■ RECORDS SHOWN
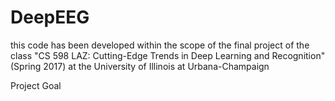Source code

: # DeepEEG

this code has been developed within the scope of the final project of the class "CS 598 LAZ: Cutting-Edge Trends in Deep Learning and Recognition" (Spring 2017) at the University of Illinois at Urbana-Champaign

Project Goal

* * *

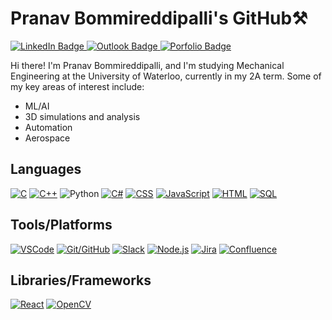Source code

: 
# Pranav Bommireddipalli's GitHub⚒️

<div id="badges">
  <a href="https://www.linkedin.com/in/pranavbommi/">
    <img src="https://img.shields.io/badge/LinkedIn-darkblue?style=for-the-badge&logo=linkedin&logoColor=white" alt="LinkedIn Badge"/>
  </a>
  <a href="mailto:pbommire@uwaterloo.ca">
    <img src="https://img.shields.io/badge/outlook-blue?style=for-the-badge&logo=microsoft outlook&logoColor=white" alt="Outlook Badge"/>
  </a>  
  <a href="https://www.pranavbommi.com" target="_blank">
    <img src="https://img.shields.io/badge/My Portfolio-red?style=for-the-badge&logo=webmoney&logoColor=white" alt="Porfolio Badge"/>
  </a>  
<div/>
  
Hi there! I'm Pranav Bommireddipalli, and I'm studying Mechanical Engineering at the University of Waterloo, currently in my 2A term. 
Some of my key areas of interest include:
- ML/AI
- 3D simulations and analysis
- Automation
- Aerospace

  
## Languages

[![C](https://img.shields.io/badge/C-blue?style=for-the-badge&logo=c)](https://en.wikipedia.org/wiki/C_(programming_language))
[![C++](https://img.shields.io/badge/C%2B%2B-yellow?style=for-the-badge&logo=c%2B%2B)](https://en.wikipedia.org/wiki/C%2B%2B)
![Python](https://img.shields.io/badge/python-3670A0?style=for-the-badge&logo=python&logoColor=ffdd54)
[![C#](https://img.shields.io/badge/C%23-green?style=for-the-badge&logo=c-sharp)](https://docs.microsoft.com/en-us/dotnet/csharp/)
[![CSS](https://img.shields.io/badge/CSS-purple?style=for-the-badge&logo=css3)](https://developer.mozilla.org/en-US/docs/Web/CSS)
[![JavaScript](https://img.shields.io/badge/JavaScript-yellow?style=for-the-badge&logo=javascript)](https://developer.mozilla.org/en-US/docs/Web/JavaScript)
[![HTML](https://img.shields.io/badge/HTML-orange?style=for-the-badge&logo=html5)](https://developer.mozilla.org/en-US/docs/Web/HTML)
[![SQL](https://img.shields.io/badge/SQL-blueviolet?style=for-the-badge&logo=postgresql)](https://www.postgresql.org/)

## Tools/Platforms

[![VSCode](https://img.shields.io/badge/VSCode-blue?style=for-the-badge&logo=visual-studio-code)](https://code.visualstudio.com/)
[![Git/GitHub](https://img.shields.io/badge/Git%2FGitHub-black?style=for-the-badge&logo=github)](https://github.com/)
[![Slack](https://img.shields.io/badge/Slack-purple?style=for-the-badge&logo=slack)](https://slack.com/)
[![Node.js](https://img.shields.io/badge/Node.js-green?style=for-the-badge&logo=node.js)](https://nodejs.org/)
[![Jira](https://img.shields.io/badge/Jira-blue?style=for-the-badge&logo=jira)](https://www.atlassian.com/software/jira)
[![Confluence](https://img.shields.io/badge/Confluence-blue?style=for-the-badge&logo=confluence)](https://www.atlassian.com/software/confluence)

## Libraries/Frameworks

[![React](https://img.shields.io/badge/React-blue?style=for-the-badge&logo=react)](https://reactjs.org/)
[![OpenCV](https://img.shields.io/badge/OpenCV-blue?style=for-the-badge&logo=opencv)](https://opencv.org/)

■ DESCRIPTION OF THE TASK
Among the records above, repeat exactly the line with "Hi there! I'm", the line with "## Languages", and every line in between, and only those.

■ SOLUTION FOR THIS EXERCISE
Hi there! I'm Pranav Bommireddipalli, and I'm studying Mechanical Engineering at the University of Waterloo, currently in my 2A term. 
Some of my key areas of interest include:
- ML/AI
- 3D simulations and analysis
- Automation
- Aerospace

  
## Languages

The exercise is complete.